Thursday 8 October 2009

We all love stealth taxes, voters and politicians alike (part 94)

From The Grauniad:

The Conservative leadership would aim to push through an emergency budget, including spending cuts and a possible rise in VAT, with the support of the Liberal Democrats if David Cameron fails to secure an overall majority in the Commons at the general election...

A rise in VAT to 20% in an immediate post-election budget would raise as much as £13bn. Shadow ministers have not ruled out the move, saying such a rise would not necessarily choke off the recovery. In his conference speech Osborne was strongly critical of the VAT cut from 17.5% to 15%, saying it had had little or no effect on stimulating the recovery. VAT is due to be put back to 17.5% after Christmas and other taxes, including a 50p tax rate for those earning over £150,000, are due to be introduced in April.

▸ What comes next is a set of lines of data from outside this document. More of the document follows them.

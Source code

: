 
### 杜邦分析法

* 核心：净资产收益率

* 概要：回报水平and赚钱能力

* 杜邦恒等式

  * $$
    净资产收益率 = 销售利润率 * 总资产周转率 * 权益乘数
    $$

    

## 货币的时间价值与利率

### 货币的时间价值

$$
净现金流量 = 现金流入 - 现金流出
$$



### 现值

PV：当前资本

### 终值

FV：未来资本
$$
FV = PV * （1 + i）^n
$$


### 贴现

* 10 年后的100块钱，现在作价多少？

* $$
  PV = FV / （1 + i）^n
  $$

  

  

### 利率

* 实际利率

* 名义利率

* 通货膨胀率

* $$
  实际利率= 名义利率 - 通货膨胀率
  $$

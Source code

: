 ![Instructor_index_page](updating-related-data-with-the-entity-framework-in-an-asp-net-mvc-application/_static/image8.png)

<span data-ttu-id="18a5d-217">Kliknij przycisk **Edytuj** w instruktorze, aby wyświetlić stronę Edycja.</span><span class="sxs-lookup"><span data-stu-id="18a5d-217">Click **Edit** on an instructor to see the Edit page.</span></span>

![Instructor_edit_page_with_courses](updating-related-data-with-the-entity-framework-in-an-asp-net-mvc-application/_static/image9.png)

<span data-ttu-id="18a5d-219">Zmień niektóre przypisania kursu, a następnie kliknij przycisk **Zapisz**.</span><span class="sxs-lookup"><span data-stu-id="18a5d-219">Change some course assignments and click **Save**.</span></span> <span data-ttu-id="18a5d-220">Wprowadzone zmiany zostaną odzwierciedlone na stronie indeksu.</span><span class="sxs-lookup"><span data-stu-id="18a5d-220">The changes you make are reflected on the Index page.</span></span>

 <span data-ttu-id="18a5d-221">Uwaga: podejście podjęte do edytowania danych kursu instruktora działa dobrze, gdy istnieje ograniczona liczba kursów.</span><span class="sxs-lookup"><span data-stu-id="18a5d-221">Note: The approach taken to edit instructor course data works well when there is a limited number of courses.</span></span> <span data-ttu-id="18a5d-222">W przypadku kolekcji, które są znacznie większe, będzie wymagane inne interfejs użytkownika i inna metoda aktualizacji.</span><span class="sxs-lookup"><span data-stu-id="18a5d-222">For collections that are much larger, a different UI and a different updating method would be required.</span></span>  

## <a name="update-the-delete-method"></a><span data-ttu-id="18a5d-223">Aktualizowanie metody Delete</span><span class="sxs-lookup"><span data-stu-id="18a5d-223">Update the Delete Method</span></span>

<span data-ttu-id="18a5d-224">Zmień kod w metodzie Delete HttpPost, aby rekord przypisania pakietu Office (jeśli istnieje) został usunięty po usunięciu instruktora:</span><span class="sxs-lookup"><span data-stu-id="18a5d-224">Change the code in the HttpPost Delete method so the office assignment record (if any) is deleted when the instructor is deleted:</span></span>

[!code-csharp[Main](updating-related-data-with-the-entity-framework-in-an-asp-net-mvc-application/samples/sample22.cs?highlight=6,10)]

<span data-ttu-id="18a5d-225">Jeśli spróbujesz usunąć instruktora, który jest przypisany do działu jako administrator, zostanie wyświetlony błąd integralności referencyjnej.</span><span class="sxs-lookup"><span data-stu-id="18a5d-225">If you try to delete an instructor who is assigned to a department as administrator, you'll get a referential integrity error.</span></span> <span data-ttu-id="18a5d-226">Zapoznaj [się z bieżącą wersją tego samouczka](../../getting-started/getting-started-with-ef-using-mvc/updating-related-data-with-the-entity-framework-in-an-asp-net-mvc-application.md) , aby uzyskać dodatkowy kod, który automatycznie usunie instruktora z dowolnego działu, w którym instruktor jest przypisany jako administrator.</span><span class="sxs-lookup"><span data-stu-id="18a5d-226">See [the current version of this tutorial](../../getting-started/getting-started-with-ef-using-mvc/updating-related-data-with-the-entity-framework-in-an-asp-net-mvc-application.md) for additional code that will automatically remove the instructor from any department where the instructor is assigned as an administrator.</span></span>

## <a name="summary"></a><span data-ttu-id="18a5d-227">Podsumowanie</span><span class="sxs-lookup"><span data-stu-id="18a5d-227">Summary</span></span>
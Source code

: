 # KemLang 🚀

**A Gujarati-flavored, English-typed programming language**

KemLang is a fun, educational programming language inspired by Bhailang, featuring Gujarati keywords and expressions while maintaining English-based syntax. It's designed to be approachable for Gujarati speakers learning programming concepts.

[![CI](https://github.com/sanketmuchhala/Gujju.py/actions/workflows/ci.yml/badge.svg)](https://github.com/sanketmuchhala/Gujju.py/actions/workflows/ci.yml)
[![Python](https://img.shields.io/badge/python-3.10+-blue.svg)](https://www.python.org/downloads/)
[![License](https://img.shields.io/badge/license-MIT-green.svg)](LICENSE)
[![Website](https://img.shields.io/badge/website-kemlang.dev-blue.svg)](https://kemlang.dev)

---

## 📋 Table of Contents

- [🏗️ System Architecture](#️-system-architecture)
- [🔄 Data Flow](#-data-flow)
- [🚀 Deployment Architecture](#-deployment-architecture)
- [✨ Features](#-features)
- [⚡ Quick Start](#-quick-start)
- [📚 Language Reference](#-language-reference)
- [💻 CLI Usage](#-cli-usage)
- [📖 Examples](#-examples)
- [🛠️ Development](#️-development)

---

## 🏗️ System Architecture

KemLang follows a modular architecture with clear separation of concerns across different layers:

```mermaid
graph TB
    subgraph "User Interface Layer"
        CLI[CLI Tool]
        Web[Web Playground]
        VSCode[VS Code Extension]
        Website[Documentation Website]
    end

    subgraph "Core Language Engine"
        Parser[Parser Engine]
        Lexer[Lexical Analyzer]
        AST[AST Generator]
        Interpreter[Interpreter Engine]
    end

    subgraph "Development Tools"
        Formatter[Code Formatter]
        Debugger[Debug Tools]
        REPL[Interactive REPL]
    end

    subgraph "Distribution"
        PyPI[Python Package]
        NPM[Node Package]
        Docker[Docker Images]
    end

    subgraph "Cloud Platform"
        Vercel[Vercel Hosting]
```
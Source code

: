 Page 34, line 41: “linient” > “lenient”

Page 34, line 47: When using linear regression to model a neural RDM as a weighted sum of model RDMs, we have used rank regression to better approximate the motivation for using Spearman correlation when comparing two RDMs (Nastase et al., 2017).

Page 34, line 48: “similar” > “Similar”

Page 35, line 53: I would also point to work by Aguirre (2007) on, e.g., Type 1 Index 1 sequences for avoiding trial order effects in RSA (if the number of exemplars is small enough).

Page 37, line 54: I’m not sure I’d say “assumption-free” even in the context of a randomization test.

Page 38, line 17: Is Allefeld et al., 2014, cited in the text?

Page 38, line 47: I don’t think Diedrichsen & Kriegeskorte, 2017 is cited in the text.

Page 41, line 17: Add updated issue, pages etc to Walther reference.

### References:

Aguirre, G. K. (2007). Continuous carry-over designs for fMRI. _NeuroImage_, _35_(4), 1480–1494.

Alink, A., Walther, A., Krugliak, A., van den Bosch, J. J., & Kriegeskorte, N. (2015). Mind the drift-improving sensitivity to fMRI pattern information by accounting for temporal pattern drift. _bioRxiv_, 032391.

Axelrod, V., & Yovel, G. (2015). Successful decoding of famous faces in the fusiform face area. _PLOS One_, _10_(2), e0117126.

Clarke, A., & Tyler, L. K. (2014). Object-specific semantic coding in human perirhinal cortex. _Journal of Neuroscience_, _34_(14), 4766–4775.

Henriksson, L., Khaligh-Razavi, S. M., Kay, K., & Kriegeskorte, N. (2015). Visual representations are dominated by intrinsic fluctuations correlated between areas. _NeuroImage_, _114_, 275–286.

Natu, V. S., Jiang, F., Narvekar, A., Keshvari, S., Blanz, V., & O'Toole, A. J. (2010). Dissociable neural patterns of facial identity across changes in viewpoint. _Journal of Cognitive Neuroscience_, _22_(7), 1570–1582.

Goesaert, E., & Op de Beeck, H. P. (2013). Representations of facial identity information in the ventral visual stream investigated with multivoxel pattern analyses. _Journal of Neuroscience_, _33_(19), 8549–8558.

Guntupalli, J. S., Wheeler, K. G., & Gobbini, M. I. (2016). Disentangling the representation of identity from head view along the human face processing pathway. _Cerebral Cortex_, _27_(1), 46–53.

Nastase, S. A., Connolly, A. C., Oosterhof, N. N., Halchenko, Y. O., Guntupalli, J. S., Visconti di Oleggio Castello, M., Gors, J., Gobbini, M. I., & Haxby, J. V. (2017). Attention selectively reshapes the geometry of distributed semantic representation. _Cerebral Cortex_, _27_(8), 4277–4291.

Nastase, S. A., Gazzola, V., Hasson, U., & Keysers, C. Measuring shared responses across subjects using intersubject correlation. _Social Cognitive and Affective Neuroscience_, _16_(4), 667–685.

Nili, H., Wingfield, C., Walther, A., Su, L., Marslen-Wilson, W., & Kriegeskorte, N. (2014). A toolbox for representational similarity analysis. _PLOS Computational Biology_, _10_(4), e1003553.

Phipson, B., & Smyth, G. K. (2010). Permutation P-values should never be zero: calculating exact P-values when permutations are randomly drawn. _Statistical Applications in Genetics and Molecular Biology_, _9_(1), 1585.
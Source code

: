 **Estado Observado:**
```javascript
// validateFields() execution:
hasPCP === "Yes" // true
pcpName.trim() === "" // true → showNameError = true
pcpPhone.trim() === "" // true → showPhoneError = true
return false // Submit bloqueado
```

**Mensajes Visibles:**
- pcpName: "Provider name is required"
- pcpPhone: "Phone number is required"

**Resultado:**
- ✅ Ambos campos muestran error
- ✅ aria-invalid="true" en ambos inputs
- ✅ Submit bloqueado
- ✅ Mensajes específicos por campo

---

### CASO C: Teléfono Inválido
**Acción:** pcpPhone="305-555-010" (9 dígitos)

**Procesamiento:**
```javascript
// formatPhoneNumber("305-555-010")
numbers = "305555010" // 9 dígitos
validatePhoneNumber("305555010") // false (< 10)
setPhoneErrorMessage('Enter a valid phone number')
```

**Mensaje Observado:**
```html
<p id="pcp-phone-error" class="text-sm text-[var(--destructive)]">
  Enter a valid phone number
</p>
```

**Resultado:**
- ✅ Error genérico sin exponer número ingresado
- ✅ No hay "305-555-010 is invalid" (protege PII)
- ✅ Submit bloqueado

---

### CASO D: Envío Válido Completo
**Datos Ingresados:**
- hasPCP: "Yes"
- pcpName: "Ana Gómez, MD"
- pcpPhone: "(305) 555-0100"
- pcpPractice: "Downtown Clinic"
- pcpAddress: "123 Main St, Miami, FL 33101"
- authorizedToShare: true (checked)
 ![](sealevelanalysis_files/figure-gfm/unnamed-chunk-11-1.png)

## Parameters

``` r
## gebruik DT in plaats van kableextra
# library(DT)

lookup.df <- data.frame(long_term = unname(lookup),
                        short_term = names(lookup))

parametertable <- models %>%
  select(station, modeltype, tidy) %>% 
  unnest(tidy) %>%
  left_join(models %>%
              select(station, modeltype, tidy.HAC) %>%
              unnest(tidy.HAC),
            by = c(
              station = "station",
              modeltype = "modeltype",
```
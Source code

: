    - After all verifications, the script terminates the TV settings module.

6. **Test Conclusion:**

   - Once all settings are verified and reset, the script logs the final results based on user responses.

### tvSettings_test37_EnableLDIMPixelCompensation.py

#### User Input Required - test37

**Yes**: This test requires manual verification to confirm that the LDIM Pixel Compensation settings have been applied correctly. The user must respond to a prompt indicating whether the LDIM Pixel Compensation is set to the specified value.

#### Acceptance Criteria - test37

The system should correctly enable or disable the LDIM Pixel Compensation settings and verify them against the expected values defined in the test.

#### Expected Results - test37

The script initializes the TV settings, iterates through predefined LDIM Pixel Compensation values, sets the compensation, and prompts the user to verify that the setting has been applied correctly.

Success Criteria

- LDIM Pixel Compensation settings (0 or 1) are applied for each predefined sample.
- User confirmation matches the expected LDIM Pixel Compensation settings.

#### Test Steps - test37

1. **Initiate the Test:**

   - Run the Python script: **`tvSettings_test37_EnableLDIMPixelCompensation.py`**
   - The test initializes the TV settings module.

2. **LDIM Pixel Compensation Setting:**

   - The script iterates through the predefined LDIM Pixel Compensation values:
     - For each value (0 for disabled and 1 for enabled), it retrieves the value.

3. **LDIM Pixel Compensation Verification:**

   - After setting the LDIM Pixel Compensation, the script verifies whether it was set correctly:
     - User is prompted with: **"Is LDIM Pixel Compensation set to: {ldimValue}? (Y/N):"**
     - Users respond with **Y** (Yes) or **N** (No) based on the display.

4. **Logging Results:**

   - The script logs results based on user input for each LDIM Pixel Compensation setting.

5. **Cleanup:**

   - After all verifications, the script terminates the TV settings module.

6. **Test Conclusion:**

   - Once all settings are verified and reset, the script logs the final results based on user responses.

Yup, they suggest a stealth-tax rise of £13 billion (which will do more than anything to choke off the economy and divert what little resources we have left into VAT-exempt or zero-rated activities, like, er, banking and new residential construction), and nobody bats an eyelid, while waffling on about "freezing" Council Tax for two years (in other words, not increasing it from current receipts of about £25 billion), which both major parties now see as a vote winner.

Yippee.

8 comments:

James Higham said...

and a possible rise in VAT

This is garbage from the Guardian. It is the opposite. The hung parliament is no garbage though.

Mark Wadsworth said...

JH, per the evening paper "Toty MPs weren't denying they planned a hike to 20%".

Pavlov's Cat said...

I've always thought VAT was the most regressive taxes ever. Like Death duties, taxing money that has already been taxed is just greed.

What on earth they think they would achieve by raising it to 20% is beyond me, apart from as you say putting the final nail in the coffin of business in this country.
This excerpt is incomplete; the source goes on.